Error in try(if (length(which(opt == "")) > 0) stop("Missing arguments")) : Missing arguments 48567 samples have been used to fit the glmm null model variance Ratio is 0.98 49998 sample IDs are found in sample file [1] 49998 4 [1] "IID" "IndexInModel" "IndexDose.x" "IndexDose.y" 48567 samples were used in fitting the NULL glmm model and are found in sample file minMAC: 3 minMAF: 0 Minimum MAF of markers to be testd is 3.09e-05 Analysis started at 1.54e+09 Seconds Open VCF done To read the field GT Number of meta lines in the vcf file (lines starting with ##): 4 Number of samples in in the vcf file: 49998 isVariant: TRUE It is a binary trait Analyzing 6650 cases and 41917 controls user system elapsed 20.8 3.9 23.1 [1] 2 numPassMarker: 0 user system elapsed 20.83 3.91 23.18 [1] 4 numPassMarker: 1 user system elapsed 20.88 3.91 23.25 [1] 6 numPassMarker: 2 user system elapsed 20.93 3.91 23.30 [1] 8

weizhouUMICH commented 4 years ago

Hi @IoannaTach,

It seems the association tests shown in your log file were run successfully. The error message is because that some arguments were not specified in the wrapper R script, which does not affect the actual SAIGE functions.

Thanks! Wei

oalavijeh commented 4 years ago

@IoannaTach I have been having similar trouble when I try and use a subset of specimens (its works if I use everyone the GRM was fitted to). I corrected the IDs from my plink file but still get the same error.

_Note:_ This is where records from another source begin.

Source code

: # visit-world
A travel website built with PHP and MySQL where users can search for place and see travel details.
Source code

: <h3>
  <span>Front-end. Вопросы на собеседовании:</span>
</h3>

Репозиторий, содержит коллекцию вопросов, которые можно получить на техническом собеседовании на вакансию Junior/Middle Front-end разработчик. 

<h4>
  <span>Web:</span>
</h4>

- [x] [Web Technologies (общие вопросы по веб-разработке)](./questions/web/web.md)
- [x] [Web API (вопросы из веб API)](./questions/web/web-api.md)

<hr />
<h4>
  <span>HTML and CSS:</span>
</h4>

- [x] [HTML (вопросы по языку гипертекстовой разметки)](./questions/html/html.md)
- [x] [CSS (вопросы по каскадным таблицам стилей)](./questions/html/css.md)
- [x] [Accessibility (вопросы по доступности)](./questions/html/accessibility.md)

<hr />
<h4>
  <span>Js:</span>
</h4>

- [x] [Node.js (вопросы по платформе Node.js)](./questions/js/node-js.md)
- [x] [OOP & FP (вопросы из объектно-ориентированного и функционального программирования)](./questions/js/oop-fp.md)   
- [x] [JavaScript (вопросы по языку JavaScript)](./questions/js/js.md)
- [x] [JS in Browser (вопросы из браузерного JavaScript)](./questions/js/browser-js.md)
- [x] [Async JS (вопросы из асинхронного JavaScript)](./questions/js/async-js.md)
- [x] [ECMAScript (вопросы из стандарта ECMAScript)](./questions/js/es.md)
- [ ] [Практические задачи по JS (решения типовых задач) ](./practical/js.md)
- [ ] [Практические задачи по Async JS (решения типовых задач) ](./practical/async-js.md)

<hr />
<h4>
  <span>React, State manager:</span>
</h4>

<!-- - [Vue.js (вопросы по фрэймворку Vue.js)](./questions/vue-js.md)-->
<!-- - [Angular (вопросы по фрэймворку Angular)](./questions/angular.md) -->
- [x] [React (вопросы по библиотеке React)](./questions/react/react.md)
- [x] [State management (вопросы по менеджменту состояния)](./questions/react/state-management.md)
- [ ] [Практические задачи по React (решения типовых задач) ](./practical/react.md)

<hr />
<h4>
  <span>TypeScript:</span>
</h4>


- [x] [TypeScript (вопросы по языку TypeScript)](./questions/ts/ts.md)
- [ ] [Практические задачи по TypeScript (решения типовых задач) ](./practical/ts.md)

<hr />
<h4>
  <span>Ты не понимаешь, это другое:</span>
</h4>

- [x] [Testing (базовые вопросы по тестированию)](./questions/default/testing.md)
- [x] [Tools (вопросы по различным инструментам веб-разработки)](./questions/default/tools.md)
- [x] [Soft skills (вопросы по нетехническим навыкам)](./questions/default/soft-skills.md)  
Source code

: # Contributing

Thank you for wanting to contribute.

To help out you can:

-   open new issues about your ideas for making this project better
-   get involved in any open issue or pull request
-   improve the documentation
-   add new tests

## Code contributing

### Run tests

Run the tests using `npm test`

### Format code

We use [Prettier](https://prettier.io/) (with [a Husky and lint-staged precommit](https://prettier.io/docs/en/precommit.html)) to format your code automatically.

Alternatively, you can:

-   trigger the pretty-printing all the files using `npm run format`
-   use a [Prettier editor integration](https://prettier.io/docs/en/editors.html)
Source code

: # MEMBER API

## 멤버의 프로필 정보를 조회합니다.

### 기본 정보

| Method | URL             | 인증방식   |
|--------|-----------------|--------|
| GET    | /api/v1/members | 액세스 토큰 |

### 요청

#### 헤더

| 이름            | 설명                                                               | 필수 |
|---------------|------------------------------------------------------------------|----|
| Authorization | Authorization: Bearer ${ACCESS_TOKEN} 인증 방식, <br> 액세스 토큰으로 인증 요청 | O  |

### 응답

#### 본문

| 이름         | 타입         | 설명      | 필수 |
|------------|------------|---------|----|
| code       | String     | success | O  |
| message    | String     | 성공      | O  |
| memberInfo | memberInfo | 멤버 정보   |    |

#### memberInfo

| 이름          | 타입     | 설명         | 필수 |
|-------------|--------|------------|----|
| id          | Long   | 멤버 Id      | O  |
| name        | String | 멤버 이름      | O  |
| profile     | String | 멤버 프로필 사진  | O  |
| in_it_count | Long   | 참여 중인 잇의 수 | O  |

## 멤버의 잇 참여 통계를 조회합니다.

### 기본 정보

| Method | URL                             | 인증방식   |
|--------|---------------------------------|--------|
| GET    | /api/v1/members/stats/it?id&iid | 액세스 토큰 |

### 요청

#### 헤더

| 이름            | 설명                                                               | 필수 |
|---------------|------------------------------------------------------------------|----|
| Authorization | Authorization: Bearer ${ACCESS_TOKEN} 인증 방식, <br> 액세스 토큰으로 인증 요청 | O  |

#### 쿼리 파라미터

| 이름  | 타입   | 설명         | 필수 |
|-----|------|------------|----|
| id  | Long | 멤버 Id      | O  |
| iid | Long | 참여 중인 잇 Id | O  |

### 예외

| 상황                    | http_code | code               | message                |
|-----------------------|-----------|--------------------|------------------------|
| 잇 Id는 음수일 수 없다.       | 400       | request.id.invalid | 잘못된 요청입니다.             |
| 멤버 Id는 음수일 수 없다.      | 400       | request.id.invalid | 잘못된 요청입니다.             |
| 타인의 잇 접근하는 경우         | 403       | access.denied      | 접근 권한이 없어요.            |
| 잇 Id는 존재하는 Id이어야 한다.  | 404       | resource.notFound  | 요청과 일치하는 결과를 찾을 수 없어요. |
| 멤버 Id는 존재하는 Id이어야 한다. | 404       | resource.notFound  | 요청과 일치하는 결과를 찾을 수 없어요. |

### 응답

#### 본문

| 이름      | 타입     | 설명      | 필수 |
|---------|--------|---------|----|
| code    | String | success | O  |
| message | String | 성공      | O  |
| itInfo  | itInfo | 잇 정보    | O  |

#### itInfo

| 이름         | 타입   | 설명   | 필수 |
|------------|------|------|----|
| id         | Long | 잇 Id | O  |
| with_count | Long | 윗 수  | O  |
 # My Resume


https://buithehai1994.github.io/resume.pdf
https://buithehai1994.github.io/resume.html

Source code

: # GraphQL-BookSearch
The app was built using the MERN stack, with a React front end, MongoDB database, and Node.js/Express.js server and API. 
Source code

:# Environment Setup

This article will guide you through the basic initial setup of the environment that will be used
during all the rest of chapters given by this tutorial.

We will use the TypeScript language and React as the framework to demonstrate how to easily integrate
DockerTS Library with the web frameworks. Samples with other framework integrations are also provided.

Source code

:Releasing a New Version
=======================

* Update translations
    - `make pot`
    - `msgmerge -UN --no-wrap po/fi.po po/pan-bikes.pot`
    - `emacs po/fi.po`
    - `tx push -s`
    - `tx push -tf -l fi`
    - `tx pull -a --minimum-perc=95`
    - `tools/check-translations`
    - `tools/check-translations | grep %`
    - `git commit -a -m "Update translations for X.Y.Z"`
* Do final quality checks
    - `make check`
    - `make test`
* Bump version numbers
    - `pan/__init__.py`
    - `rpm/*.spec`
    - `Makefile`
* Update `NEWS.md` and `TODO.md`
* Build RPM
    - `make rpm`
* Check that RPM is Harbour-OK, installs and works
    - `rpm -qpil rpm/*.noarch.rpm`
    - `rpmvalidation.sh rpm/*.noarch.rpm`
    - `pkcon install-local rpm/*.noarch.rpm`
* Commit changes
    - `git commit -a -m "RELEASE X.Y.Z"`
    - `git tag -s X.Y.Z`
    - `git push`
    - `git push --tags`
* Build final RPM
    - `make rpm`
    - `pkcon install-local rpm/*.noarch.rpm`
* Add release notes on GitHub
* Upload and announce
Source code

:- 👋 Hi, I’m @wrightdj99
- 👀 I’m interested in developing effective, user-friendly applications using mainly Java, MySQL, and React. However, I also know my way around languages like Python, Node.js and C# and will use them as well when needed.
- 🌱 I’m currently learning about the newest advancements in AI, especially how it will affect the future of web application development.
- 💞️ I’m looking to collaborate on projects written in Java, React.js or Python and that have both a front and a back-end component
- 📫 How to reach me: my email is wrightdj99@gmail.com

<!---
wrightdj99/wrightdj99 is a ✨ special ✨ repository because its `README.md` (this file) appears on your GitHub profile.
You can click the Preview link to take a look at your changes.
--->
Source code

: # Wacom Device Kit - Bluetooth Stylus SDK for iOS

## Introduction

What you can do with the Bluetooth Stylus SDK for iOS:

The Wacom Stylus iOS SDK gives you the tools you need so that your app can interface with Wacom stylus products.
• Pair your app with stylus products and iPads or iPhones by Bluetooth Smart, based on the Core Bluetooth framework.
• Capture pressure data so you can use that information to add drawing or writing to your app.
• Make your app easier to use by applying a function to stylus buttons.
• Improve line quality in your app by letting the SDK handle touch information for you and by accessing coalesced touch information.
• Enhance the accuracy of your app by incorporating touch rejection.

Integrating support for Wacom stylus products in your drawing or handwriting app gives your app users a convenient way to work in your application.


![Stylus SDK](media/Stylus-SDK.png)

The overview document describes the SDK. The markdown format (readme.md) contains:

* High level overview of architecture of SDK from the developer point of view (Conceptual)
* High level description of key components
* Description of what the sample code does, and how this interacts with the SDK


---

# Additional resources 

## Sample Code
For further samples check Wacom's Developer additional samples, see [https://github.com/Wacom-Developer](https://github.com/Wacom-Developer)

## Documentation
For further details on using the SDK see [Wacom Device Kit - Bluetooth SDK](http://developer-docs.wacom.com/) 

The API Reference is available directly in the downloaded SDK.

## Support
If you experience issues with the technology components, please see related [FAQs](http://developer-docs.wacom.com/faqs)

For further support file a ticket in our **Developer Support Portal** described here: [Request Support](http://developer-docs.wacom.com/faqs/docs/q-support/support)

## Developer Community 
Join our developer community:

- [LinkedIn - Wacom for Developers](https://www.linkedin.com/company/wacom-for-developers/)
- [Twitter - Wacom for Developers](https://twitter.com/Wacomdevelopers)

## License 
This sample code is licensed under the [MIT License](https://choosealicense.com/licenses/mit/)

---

Out of interest did your .fam file have 0/1 for phenotype or 1/2?

Many thanks

AfzalBioinfo commented 3 years ago

On 2nd Step, we tried to run the below command with our data of index file and input file

Rscript step2_SPAtests.R --vcfFile=./input/plate_1_to_6.vcf.gz --vcfFileIndex=./input/plate_1_to_6_dec_rec_ped_bprob.vcf.gz.tbi -- vcfField=GT --chrom=chrX --minMAF=0.0001 --minMAC=1 --sampleFile=./input/plate_1_to_6_dec_rec_ped_bprob_samples.txt --GMMATmodelFile=./output/plate_1_to_6_dec_rec_ped_bprob_pheno_step1.rda --varianceRatioFile=./output/plate_1_to_6_dec_rec_ped_bprob_pheno_step1.varianceRatio.txt --SAIGEOutputFile=./output/plate_1_to_6_dec_rec_ped_bprob_pheno_step2.SAIGE.vcf.dosage.txt --numLinesOutput=2 --IsOutputAFinCaseCtrl=TRUE

We are getting below error:

weights.beta.rare is 1 25 weights.beta.common is 1 25 cateVarRatioMinMACVecExclude is 0.5 1.5 2.5 3.5 4.5 5.5 10.5 20.5 cateVarRatioMaxMACVecInclude is 1.5 2.5 3.5 4.5 5.5 10.5 20.5 single-variant association test will be performed Garbage collection 14 = 8+2+4 (level 2) ... 79.1 Mbytes of cons cells used (59%) 19.8 Mbytes of vectors used (31%) 414 samples have been used to fit the glmm null model [1] "Leave-one-chromosome-out is not applied" Single variance ratio is provided, so categorical variance ratio won't be used! variance Ratio is 0.9662084 isCondition is FALSE Open VCF done To read the field DS Number of meta lines in the vcf file (lines starting with ##): 61 Number of samples in in the vcf file: 414 Variant is missing requested data format type. 414 sample IDs are found in the vcf file Error in SPAGMMATtest(vcfFile = opt$vcfFile, vcfFileIndex = opt$vcfFileIndex, : ERROR!414 samples used in glmm model fit do not have dosages Execution halted

If anyone can help us to solve this error.